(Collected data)
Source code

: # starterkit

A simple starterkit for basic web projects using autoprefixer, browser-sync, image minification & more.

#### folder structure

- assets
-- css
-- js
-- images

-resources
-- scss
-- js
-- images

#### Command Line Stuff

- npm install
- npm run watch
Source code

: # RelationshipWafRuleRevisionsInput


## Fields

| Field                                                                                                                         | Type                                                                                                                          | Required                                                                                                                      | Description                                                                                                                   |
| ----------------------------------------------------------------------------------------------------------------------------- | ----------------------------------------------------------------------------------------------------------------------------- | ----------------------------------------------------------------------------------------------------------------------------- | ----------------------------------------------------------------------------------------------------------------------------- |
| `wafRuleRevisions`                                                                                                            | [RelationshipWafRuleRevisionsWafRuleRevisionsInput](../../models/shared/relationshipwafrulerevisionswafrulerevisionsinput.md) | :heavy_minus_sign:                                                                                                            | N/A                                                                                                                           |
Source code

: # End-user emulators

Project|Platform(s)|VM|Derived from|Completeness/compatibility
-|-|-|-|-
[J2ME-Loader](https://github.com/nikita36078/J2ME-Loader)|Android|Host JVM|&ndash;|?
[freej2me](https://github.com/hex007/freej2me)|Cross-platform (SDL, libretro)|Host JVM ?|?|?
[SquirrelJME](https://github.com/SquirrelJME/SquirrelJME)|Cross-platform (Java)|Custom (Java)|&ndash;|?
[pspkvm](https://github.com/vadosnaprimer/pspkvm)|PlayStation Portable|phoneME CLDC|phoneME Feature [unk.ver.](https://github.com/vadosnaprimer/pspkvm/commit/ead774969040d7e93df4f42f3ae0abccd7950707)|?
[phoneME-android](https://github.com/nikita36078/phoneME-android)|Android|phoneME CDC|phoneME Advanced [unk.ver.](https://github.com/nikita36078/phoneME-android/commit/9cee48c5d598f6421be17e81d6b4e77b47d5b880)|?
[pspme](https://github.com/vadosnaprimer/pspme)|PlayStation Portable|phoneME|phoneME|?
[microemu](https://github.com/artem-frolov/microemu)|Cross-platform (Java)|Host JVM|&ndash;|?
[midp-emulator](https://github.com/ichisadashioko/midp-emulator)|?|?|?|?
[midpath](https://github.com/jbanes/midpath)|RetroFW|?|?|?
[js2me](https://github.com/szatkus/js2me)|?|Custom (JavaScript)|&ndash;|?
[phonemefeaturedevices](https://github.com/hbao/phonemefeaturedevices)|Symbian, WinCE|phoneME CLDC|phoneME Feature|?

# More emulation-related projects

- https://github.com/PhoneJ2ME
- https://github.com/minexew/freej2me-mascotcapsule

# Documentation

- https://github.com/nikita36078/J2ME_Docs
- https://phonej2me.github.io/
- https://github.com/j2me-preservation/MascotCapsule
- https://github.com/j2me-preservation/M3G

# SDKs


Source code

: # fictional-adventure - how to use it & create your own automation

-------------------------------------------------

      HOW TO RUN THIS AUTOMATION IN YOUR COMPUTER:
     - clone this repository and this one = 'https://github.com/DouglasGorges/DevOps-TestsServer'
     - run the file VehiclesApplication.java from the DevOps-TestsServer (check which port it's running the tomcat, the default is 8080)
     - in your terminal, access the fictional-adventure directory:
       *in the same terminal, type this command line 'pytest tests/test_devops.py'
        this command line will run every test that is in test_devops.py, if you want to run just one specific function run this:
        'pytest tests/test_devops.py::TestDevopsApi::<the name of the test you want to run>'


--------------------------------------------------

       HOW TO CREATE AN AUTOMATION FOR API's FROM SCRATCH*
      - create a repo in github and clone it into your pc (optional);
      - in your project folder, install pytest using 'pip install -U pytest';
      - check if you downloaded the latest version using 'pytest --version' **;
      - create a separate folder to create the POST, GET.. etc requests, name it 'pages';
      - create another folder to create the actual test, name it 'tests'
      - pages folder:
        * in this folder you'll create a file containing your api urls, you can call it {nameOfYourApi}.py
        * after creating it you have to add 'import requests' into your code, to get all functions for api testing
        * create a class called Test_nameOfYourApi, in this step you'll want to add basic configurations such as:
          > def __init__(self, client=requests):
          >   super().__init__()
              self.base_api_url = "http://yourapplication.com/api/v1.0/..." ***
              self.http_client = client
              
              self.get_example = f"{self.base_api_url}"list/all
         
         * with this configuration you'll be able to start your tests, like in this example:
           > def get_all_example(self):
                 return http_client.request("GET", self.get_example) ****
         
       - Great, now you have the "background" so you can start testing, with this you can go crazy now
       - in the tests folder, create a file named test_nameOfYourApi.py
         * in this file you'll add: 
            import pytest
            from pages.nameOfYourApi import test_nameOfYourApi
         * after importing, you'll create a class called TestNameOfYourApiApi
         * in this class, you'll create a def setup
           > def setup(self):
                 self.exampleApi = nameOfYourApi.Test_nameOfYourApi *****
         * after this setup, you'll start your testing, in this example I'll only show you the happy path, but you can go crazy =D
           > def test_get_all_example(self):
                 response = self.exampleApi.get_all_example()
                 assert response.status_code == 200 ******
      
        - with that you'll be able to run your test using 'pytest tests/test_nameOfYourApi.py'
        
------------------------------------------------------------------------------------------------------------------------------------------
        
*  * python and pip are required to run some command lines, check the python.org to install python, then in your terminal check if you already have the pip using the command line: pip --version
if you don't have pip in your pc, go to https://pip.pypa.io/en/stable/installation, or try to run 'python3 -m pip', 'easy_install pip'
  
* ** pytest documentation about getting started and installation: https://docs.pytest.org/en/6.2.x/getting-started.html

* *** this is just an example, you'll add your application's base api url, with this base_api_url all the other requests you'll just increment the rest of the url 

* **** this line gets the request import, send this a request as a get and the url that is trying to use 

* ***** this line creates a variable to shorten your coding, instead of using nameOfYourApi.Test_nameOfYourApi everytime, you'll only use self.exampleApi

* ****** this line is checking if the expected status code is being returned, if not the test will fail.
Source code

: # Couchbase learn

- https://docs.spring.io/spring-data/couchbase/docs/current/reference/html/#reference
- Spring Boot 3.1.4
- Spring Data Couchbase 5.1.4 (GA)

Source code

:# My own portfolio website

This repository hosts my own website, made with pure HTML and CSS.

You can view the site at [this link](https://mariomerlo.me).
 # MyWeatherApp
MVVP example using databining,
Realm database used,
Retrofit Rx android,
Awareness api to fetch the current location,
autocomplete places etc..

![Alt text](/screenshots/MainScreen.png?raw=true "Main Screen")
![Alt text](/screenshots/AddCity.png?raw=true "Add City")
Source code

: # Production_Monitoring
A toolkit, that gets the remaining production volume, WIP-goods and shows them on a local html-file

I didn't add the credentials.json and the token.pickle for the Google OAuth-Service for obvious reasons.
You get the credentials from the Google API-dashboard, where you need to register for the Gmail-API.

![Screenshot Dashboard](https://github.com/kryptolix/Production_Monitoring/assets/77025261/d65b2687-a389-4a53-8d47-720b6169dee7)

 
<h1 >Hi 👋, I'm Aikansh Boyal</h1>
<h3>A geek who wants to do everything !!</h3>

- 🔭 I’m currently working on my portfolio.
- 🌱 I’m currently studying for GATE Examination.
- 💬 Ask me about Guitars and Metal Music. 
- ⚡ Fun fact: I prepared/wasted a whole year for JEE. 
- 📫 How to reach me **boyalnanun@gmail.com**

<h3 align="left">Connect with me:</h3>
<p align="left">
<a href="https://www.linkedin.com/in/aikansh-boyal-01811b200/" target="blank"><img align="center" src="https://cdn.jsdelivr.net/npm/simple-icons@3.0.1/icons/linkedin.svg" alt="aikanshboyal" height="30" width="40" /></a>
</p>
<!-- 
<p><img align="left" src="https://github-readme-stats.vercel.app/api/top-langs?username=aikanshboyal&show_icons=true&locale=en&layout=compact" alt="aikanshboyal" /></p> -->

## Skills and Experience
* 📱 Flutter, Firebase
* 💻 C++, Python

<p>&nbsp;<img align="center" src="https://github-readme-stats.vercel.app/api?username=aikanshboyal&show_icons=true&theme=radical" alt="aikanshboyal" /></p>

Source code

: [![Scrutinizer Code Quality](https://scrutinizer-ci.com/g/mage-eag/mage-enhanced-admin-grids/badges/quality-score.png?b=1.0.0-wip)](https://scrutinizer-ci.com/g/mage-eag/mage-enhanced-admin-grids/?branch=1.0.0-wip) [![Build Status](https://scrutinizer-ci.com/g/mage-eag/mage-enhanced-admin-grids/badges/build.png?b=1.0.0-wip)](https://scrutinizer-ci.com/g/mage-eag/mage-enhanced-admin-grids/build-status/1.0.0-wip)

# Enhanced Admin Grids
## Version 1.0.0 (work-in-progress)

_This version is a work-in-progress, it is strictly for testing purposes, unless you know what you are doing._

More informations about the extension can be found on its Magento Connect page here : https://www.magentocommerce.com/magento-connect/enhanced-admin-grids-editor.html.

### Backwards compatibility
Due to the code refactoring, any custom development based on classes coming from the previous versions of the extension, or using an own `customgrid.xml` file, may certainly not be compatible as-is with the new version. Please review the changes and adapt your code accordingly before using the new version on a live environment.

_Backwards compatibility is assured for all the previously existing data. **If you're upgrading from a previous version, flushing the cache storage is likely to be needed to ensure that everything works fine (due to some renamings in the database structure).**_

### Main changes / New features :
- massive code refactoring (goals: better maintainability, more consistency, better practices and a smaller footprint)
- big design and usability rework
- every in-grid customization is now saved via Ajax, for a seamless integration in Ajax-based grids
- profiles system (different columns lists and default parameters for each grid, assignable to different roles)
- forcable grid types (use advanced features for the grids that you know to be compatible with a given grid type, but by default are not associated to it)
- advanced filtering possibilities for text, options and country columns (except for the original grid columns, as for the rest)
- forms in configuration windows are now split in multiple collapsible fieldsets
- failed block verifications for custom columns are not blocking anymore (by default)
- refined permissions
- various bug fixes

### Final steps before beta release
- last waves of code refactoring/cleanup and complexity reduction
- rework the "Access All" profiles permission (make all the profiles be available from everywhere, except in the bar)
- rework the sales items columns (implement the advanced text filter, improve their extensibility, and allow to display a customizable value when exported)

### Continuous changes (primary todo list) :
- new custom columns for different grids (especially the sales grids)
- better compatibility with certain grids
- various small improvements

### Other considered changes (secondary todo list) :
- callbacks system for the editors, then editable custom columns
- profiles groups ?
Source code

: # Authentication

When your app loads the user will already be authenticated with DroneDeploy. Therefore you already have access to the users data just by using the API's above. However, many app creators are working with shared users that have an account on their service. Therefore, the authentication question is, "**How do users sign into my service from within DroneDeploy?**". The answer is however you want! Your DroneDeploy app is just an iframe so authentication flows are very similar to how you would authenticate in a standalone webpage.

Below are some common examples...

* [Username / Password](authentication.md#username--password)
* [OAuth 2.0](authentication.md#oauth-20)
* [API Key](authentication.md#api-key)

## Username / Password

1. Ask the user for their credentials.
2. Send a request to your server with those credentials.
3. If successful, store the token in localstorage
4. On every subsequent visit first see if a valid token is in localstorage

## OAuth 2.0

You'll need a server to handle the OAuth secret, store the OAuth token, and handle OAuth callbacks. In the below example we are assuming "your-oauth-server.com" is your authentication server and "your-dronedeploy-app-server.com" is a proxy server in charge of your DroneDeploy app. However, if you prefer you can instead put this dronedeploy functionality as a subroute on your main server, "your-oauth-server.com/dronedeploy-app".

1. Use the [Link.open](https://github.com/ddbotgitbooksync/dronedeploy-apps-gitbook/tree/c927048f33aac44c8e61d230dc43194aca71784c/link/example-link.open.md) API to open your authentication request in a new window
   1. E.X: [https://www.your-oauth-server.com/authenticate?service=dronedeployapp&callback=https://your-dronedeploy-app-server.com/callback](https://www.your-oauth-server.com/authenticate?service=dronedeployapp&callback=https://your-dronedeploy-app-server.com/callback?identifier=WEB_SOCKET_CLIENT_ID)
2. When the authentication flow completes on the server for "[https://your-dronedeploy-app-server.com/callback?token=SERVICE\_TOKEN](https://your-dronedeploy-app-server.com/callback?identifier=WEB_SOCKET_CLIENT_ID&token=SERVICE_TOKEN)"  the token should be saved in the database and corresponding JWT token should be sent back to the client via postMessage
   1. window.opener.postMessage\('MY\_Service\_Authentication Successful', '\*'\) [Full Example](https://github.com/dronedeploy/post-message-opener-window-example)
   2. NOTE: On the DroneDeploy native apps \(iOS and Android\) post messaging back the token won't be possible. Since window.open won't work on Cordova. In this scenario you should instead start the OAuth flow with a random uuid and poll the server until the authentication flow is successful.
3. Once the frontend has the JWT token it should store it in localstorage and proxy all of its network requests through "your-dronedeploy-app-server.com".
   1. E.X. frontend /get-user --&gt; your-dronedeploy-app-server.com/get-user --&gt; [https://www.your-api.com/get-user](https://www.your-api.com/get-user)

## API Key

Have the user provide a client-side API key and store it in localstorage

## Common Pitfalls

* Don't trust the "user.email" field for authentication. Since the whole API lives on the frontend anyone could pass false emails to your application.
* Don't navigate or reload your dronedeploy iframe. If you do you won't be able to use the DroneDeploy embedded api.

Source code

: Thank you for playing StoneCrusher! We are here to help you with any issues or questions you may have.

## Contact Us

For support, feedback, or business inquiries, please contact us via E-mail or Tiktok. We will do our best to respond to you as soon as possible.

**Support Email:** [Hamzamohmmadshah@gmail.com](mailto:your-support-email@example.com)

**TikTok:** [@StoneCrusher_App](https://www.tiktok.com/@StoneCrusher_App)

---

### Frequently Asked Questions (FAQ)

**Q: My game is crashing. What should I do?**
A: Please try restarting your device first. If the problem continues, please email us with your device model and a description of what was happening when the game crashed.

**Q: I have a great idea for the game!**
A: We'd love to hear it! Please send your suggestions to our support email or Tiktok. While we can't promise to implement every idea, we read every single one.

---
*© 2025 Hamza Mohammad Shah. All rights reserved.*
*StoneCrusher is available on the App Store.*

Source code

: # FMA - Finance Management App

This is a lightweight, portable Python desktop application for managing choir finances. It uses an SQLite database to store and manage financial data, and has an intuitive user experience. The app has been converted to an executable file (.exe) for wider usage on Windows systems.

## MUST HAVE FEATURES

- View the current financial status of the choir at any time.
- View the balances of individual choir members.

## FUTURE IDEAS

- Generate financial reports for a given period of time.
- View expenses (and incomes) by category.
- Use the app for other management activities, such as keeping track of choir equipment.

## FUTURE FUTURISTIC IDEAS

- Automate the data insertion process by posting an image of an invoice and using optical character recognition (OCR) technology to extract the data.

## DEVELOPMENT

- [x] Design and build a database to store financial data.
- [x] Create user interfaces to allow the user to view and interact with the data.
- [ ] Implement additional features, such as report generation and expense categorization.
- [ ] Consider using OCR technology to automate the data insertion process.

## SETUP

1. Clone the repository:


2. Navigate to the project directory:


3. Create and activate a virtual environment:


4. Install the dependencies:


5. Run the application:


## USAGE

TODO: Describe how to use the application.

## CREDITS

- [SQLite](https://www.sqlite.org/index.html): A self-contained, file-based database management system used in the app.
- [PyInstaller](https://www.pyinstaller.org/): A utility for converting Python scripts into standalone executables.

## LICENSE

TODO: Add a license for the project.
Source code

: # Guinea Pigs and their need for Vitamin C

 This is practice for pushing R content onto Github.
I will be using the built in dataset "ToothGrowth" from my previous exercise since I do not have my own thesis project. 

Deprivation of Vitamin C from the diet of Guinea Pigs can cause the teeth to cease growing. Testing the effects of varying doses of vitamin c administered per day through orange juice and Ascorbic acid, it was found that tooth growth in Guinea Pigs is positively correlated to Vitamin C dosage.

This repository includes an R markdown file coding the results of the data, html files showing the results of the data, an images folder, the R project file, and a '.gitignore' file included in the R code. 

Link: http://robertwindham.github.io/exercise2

◆ **Your goal**
Starting with the line with "- [SQLite](https://www.sqlite.org/index.html): A" above and going on through the line with "I will be using", transcribe every line exactly, both ends included, and add nothing.

◆ **Task solution**
- [SQLite](https://www.sqlite.org/index.html): A self-contained, file-based database management system used in the app.
- [PyInstaller](https://www.pyinstaller.org/): A utility for converting Python scripts into standalone executables.

## LICENSE

TODO: Add a license for the project.
Source code

: # Guinea Pigs and their need for Vitamin C

 This is practice for pushing R content onto Github.
I will be using the built in dataset "ToothGrowth" from my previous exercise since I do not have my own thesis project. 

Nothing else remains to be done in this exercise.